Come potrebbe cambiare lo scenario nel 2021?
“L’esperienza vissuta ha creato nuove abitudini e aspettative nei lavoratori e ha fatto maturare nelle organizzazioni nuove consapevolezze sul modo di lavorare. Tutto questo si dovrà tradurre in un diverso approccio al lavoro che caratterizzerà il “new normal”. Una prima consapevolezza riguarda il fatto che lo Smart Working può potenzialmente riguardare una platea di lavoratori molto più ampia di quella a cui tradizionalmente si pensava: tantissimi lavori e attività che si riteneva richiedessero necessariamente la copresenza fisica, sono stati per necessità svolti da remoto e quindi in futuro molte altre mansioni potrebbero essere realizzate efficacemente da remoto a fronte di un’opportuna revisione e digitalizzazione dei processi. Un secondo aspetto riguarda il cambiamento degli stili di vita e delle esigenze dei lavoratori che necessariamente si tradurranno in un diverso modo di vivere la sede aziendale in una richiesta di maggiore flessibilità in termini di giornate da remoto e di integrazione della dotazione tecnologica. Infine, nel guardare al futuro del lavoro occorre comprendere che lo Smart Working non sarà un tema rilevante solo per le organizzazioni, ma avrà risvolti sull’intero ecosistema fatto di servizi, città e territori”.
 
Ad esempio?
“Già prima dell’emergenza, lo Smart Working stava dimostrando i suoi impatti sulla società. Oltre ai benefici di riduzione delle emissioni di CO2 e del traffico, si deve aggiungere il beneficio difficilmente quantificabile, ma molto concreto, della valorizzazione di interi territori e di spazi urbani oggi mal utilizzati. Grazie allo Smart Working le città possono diventare più belle, sostenibili e inclusive, attivando anche nuove forme di socializzazione e nuovi modelli di business. Il diffondersi esponenziale in diverse città italiane di spazi di coworking e di aree pubbliche attrezzate per lavorare, dimostra già oggi le enormi potenzialità sociali di questi nuovi modelli di organizzazione del lavoro. L’esperienza vissuta è stata e sarà un forte stimolo al cambiamento e in futuro i luoghi in cui vivremo e lavoreremo potranno ancora cambiare, così come cambieranno i criteri con cui si sceglieranno”.
 
Invece, quali i nodi critici ancora da sciogliere?
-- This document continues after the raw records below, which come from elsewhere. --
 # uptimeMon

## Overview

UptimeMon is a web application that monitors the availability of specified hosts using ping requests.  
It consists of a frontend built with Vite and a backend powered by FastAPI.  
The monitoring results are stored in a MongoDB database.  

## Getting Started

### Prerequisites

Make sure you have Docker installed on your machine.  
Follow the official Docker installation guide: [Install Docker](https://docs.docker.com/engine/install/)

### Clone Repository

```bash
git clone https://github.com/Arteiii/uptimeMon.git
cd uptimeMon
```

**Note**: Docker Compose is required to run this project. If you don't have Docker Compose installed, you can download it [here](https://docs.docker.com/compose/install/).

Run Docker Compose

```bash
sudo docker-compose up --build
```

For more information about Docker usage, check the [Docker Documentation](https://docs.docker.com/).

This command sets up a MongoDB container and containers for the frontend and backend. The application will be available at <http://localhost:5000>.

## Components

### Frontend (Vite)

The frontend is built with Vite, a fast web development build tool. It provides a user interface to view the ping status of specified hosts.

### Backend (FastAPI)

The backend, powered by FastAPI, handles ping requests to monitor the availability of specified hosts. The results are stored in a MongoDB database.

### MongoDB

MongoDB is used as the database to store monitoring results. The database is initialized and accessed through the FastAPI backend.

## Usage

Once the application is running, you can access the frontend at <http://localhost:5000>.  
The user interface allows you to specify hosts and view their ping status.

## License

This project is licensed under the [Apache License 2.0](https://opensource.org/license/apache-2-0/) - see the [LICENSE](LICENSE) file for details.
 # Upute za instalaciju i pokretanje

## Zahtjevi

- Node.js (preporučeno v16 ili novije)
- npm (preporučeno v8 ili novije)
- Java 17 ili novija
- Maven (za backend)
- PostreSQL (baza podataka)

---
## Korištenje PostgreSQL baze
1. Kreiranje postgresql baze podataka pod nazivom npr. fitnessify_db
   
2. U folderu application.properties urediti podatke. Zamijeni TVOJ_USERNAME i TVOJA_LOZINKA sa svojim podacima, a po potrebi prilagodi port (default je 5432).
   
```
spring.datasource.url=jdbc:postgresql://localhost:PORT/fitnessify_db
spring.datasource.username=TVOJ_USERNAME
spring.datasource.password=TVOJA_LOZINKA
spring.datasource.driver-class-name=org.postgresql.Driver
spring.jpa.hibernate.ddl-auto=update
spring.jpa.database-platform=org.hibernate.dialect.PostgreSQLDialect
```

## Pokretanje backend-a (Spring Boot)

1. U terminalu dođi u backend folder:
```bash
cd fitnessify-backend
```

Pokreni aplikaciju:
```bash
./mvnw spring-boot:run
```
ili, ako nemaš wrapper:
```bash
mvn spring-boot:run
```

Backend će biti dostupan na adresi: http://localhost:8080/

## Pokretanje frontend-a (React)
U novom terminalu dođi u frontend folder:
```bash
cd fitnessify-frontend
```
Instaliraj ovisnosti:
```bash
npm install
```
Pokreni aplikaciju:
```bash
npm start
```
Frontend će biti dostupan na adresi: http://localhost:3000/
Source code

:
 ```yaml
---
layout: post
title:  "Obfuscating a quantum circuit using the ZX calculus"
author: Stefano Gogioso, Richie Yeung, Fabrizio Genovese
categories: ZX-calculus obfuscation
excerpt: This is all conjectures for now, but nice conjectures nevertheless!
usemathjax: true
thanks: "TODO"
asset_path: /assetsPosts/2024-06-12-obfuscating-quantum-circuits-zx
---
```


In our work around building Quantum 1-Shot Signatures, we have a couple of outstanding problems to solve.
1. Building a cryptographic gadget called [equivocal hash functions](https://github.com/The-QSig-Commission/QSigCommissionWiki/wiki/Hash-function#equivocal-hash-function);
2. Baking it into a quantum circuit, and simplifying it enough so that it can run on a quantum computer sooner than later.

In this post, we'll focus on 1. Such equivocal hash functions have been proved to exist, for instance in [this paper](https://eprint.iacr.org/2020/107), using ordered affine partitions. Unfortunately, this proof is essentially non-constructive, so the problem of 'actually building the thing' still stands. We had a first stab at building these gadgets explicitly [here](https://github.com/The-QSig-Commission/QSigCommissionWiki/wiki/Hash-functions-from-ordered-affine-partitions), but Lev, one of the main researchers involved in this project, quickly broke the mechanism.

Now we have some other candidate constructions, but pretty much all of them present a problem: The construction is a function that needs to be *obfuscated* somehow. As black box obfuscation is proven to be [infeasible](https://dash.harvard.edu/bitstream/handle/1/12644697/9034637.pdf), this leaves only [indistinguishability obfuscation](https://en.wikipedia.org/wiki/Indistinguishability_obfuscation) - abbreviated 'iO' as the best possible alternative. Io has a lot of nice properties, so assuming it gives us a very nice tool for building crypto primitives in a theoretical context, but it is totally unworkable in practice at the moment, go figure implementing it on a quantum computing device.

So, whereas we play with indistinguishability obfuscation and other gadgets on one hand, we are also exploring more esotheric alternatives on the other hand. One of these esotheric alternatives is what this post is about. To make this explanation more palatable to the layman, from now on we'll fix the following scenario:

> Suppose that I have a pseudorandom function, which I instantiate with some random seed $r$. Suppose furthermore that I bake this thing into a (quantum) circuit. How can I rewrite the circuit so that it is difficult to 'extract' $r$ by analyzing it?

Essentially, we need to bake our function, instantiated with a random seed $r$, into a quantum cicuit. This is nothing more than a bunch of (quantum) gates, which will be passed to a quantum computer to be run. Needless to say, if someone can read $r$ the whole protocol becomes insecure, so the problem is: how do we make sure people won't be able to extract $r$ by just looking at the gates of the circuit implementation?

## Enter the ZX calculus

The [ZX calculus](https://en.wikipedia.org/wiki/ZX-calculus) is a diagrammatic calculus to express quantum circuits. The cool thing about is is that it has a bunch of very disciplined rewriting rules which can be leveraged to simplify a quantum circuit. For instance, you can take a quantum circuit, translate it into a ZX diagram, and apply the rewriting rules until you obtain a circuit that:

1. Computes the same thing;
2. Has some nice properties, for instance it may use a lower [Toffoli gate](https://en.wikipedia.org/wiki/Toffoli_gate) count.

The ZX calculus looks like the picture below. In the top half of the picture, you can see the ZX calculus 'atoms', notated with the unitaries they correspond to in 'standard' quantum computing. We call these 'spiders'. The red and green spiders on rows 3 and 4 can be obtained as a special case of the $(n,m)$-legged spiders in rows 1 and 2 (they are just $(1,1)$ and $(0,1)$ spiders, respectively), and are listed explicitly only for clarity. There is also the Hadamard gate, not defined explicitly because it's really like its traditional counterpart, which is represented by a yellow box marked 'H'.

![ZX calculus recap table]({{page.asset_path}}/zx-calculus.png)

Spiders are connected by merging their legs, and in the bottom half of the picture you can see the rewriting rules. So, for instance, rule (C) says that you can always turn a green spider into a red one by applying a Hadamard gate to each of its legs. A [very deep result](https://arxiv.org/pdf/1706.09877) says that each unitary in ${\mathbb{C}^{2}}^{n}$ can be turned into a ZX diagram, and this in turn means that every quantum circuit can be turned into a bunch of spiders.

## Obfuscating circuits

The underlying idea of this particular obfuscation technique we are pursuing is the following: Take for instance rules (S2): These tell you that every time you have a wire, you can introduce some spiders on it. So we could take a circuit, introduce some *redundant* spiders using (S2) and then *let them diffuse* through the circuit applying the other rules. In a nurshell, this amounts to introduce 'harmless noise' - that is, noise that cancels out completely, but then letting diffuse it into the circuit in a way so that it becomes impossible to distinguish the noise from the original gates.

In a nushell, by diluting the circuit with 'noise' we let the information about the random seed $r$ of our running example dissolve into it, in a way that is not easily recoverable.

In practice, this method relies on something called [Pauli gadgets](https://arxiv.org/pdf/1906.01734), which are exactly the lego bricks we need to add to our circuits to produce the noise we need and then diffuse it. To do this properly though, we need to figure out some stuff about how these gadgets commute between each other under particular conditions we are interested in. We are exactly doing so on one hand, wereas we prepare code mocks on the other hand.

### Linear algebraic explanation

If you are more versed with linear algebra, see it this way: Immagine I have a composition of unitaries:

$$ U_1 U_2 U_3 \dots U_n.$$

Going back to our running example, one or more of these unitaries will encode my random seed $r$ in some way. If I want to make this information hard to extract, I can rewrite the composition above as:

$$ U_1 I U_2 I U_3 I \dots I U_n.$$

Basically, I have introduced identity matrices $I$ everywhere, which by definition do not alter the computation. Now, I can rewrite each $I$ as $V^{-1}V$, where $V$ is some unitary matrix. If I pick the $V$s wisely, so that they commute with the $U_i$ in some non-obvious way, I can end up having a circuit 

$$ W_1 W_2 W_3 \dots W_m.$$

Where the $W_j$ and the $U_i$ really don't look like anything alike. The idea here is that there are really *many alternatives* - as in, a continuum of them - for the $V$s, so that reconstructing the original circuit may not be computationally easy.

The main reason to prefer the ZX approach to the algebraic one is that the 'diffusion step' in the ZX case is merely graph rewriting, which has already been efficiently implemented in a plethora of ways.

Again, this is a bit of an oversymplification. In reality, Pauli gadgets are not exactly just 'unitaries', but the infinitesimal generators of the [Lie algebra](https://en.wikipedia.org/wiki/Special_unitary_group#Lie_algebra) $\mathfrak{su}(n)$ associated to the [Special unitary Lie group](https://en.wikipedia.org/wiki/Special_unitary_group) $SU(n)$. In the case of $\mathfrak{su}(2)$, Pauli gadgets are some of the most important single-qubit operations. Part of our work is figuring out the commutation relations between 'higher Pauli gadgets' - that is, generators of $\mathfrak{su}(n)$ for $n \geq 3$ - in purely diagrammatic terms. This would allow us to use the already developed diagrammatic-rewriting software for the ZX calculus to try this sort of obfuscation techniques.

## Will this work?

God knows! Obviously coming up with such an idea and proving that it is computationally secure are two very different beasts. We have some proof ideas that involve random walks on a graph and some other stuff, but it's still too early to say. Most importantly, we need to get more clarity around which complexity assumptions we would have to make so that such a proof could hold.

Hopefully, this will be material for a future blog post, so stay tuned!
“Un punto di attenzione riguarda gli impatti che il perdurare dell’emergenza e del lavoro a remoto possono portare dal punto di vista psicologico delle persone: ad esempio senso di isolamento dall’organizzazione, overworking, sensazione di essere sempre connessi e mancanza di socializzazione che possono compromettere la motivazione il rendimento ma soprattutto la salute psicologica dei lavoratori. Per questo un ruolo fondamentale è ricoperto dalla sede aziendale come luogo identitario e di socializzazione e relazione”.
 
C'è la possibilità che, superata l'emergenza, lo Smart Working possa finire ridimensionato?
“La Ricerca ci ha consentito di stimare per il termine dell’emergenza una leggera decrescita del numero di smart worker rispetto ai numeri del lockdown, ma una crescita rispetto ai numeri di settembre 2020, in cui si stimavano 5,06 milioni di lavoratori da remoto; per le grandi imprese si stimano circa 1,72 milioni di lavoratori, analogamente per le PMI 920 mila e per le microimprese 1,23 milioni.
Infine, per le PA il trend di crescita è maggiore e i lavoratori da remoto si stima saranno pari a 1,48 milioni. Nel complesso gli smart worker al termine dell’emergenza saranno 5,35 milioni”.